Una búsqueda de sentido
Diego, cuéntanos sobre este último tiempo: ¿Qué experiencias marcaron tu camino antes de ingresar al noviciado? “Estos últimos años han sido intensos y no exentos de dificultades; viví pérdidas y momentos de incertidumbre que me remecieron profundamente. Sin embargo, mirando hacia atrás, veo que todo eso me ayudó a detenerme, a escuchar más y a preguntarme con honestidad qué quería Dios de mí. El estudio del Derecho y la Filosofía fueron etapas exigentes que me ayudaron a pensar sobre el sentido de la vida y la fe”.
¿Qué aprendizajes sientes que fueron claves en tu vocación? “Lo central fue una búsqueda muy sincera de sentido. No fue algo teórico, sino existencial: preguntarme para qué estaba viviendo y dónde sentía que Dios me quería. Descubrí que Él me estaba invitando, de manera muy paciente, a una vida de mayor entrega y servicio”.
El discernimiento y la espiritualidad ignaciana
¿Cómo fue el proceso de decidir entrar a la Compañía de Jesús? “Fue una etapa linda pero desafiante. El discernimiento no es lineal; hubo momentos de mucha paz y otros de dudas e inseguridades. El acompañamiento espiritual y la oración fueron mi brújula para tomar esta decisión con libertad”.

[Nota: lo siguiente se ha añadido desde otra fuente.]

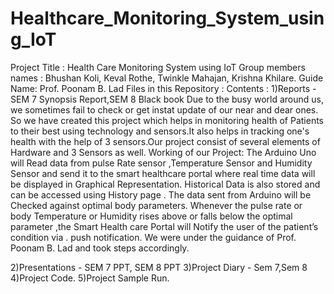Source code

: # Healthcare_Monitoring_System_using_IoT
Project Title : Health Care Monitoring System using IoT 
Group members names : Bhushan Koli, Keval Rothe, Twinkle Mahajan, Krishna Khilare.
Guide Name: Prof. Poonam B. Lad
Files in this Repository :
Contents :
1)Reports - SEM 7 Synopsis Report,SEM 8 Black book
Due to the busy world around us, we sometimes fail to check or get instat update of our near and dear ones. So we have created this project which helps in monitoring health of Patients to their best using technology and sensors.It also helps in tracking one's health with the help of 3 sensors.Our project consist of several elements of Hardware and 3 Sensors as well.
Working of our Project:
The Arduino Uno will Read data from pulse Rate sensor ,Temperature Sensor and Humidity Sensor and send it to the smart healthcare portal where real time data will be displayed in Graphical Representation.
Historical Data is also stored and can be accessed using History page . The data sent from Arduino will be Checked against optimal body parameters.
Whenever the pulse rate  or body Temperature or Humidity rises above or falls below the optimal parameter ,the Smart Health care Portal will Notify the user of the patient’s condition via . push notification. We were under the guidance of Prof. Poonam B. Lad and took steps accordingly.

2)Presentations - SEM 7 PPT, SEM 8 PPT
3)Project Diary - Sem 7,Sem 8
4)Project Code.
5)Project Sample Run.
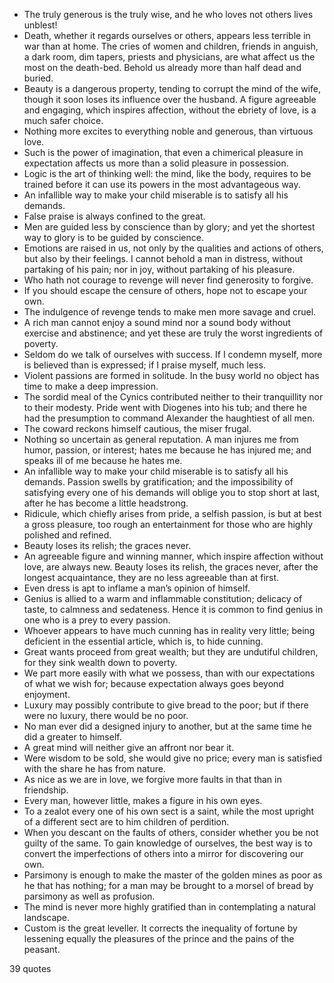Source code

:  - The truly generous is the truly wise, and he who loves not others lives unblest!
 - Death, whether it regards ourselves or others, appears less terrible in war than at home. The cries of women and children, friends in anguish, a dark room, dim tapers, priests and physicians, are what affect us the most on the death-bed. Behold us already more than half dead and buried.
 - Beauty is a dangerous property, tending to corrupt the mind of the wife, though it soon loses its influence over the husband. A figure agreeable and engaging, which inspires affection, without the ebriety of love, is a much safer choice.
 - Nothing more excites to everything noble and generous, than virtuous love.
 - Such is the power of imagination, that even a chimerical pleasure in expectation affects us more than a solid pleasure in possession.
 - Logic is the art of thinking well: the mind, like the body, requires to be trained before it can use its powers in the most advantageous way.
 - An infallible way to make your child miserable is to satisfy all his demands.
 - False praise is always confined to the great.
 - Men are guided less by conscience than by glory; and yet the shortest way to glory is to be guided by conscience.
 - Emotions are raised in us, not only by the qualities and actions of others, but also by their feelings. I cannot behold a man in distress, without partaking of his pain; nor in joy, without partaking of his pleasure.
 - Who hath not courage to revenge will never find generosity to forgive.
 - If you should escape the censure of others, hope not to escape your own.
 - The indulgence of revenge tends to make men more savage and cruel.
 - A rich man cannot enjoy a sound mind nor a sound body without exercise and abstinence; and yet these are truly the worst ingredients of poverty.
 - Seldom do we talk of ourselves with success. If I condemn myself, more is believed than is expressed; if I praise myself, much less.
 - Violent passions are formed in solitude. In the busy world no object has time to make a deep impression.
 - The sordid meal of the Cynics contributed neither to their tranquillity nor to their modesty. Pride went with Diogenes into his tub; and there he had the presumption to command Alexander the haughtiest of all men.
 - The coward reckons himself cautious, the miser frugal.
 - Nothing so uncertain as general reputation. A man injures me from humor, passion, or interest; hates me because he has injured me; and speaks ill of me because he hates me.
 - An infallible way to make your child miserable is to satisfy all his demands. Passion swells by gratification; and the impossibility of satisfying every one of his demands will oblige you to stop short at last, after he has become a little headstrong.
 - Ridicule, which chiefly arises from pride, a selfish passion, is but at best a gross pleasure, too rough an entertainment for those who are highly polished and refined.
 - Beauty loses its relish; the graces never.
 - An agreeable figure and winning manner, which inspire affection without love, are always new. Beauty loses its relish, the graces never, after the longest acquaintance, they are no less agreeable than at first.
 - Even dress is apt to inflame a man’s opinion of himself.
 - Genius is allied to a warm and inflammable constitution; delicacy of taste, to calmness and sedateness. Hence it is common to find genius in one who is a prey to every passion.
 - Whoever appears to have much cunning has in reality very little; being deficient in the essential article, which is, to hide cunning.
 - Great wants proceed from great wealth; but they are undutiful children, for they sink wealth down to poverty.
 - We part more easily with what we possess, than with our expectations of what we wish for; because expectation always goes beyond enjoyment.
 - Luxury may possibly contribute to give bread to the poor; but if there were no luxury, there would be no poor.
 - No man ever did a designed injury to another, but at the same time he did a greater to himself.
 - A great mind will neither give an affront nor bear it.
 - Were wisdom to be sold, she would give no price; every man is satisfied with the share he has from nature.
 - As nice as we are in love, we forgive more faults in that than in friendship.
 - Every man, however little, makes a figure in his own eyes.
 - To a zealot every one of his own sect is a saint, while the most upright of a different sect are to him children of perdition.
 - When you descant on the faults of others, consider whether you be not guilty of the same. To gain knowledge of ourselves, the best way is to convert the imperfections of others into a mirror for discovering our own.
 - Parsimony is enough to make the master of the golden mines as poor as he that has nothing; for a man may be brought to a morsel of bread by parsimony as well as profusion.
 - The mind is never more highly gratified than in contemplating a natural landscape.
 - Custom is the great leveller. It corrects the inequality of fortune by lessening equally the pleasures of the prince and the pains of the peasant.

39 quotes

¿Qué es lo que más valoras del carisma de San Ignacio? “Siento que este camino ‘calza’ conmigo, con mi forma de mirar la vida. Valoro mucho el aprender a leer lo que pasa en el corazón y la idea de encontrar a Dios en todo. Para mí, la vocación no es algo rígido, sino una relación viva con Dios”.
Su huella en el Colegio San Francisco Javier
Mirando tu etapa escolar, ¿qué aspectos de la formación sanjavierina valoras hoy? “Si soy honesto, mi etapa en el colegio fue bastante normal; no era un alumno especialmente ‘ejemplo’. Sin embargo, con los años me doy cuenta de que las experiencias de servicio, como el Buen Samaritano, los Ejercicios Espirituales y los encuentros con Cristo, sembraron semillas que recién hoy comprendo mejor”.
¿De qué manera el ambiente del colegio aportó a tu decisión actual? “Lo vivido en el colegio fue fundamental. La formación humana y el ambiente comunitario me permitieron conocer de cerca el ‘modo de proceder’ de la Compañía. Sin esa experiencia, probablemente nunca habría considerado la vida jesuita como una posibilidad real. Ahí comenzó a gestarse esta vocación que hoy abrazo con alegría”.